Throughout the listing that follows, find each line with the word "symbols" and copy it.

########

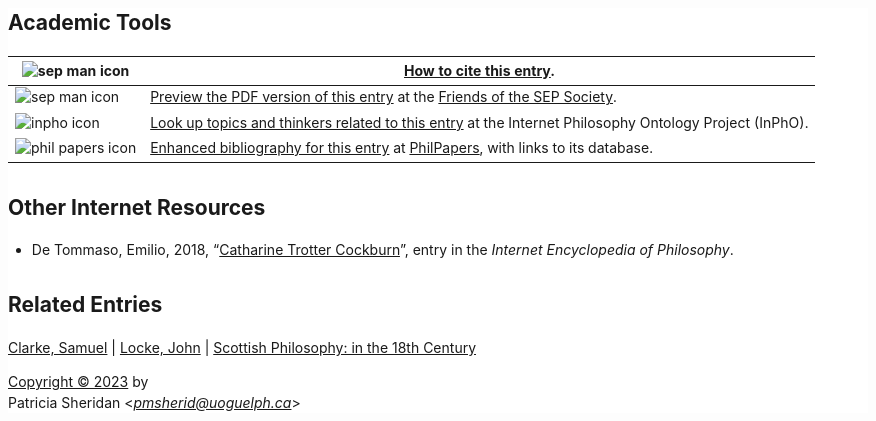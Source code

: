 ## Academic Tools

| ![sep man icon](https://plato.stanford.edu/symbols/sepman-icon.jpg) | [How to cite this entry](https://plato.stanford.edu/cgi-bin/encyclopedia/archinfo.cgi?entry=cockburn).                                                                      |
| ------------------------------------------------------------------- | --------------------------------------------------------------------------------------------------------------------------------------------------------------------------- |
| ![sep man icon](https://plato.stanford.edu/symbols/sepman-icon.jpg) | [Preview the PDF version of this entry](https://leibniz.stanford.edu/friends/preview/cockburn/) at the [Friends of the SEP Society](https://leibniz.stanford.edu/friends/). |
| ![inpho icon](https://plato.stanford.edu/symbols/inpho.png)         | [Look up topics and thinkers related to this entry](https://www.inphoproject.org/entity?sep=cockburn\&redirect=True) at the Internet Philosophy Ontology Project (InPhO).   |
| ![phil papers icon](https://plato.stanford.edu/symbols/pp.gif)      | [Enhanced bibliography for this entry](https://philpapers.org/sep/cockburn/) at [PhilPapers](https://philpapers.org/), with links to its database.                          |

## Other Internet Resources

* De Tommaso, Emilio, 2018, “[Catharine Trotter Cockburn](https://iep.utm.edu/catharine-trotter-cockburn/)”, entry in the _Internet Encyclopedia of Philosophy_.

## Related Entries

[Clarke, Samuel](https://plato.stanford.edu/entries/clarke/) | [Locke, John](https://plato.stanford.edu/entries/locke/) | [Scottish Philosophy: in the 18th Century](https://plato.stanford.edu/entries/scottish-18th/)

[Copyright © 2023](https://plato.stanford.edu/info.html#c) by\
Patricia Sheridan <[_pmsherid@uoguelph.ca_](mailto:pmsherid%40uoguelph%2eca)>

########

▶ _Answer box_:
| ![sep man icon](https://plato.stanford.edu/symbols/sepman-icon.jpg) | [How to cite this entry](https://plato.stanford.edu/cgi-bin/encyclopedia/archinfo.cgi?entry=cockburn).                                                                      |
| ![sep man icon](https://plato.stanford.edu/symbols/sepman-icon.jpg) | [Preview the PDF version of this entry](https://leibniz.stanford.edu/friends/preview/cockburn/) at the [Friends of the SEP Society](https://leibniz.stanford.edu/friends/). |
| ![inpho icon](https://plato.stanford.edu/symbols/inpho.png)         | [Look up topics and thinkers related to this entry](https://www.inphoproject.org/entity?sep=cockburn\&redirect=True) at the Internet Philosophy Ontology Project (InPhO).   |
| ![phil papers icon](https://plato.stanford.edu/symbols/pp.gif)      | [Enhanced bibliography for this entry](https://philpapers.org/sep/cockburn/) at [PhilPapers](https://philpapers.org/), with links to its database.                          |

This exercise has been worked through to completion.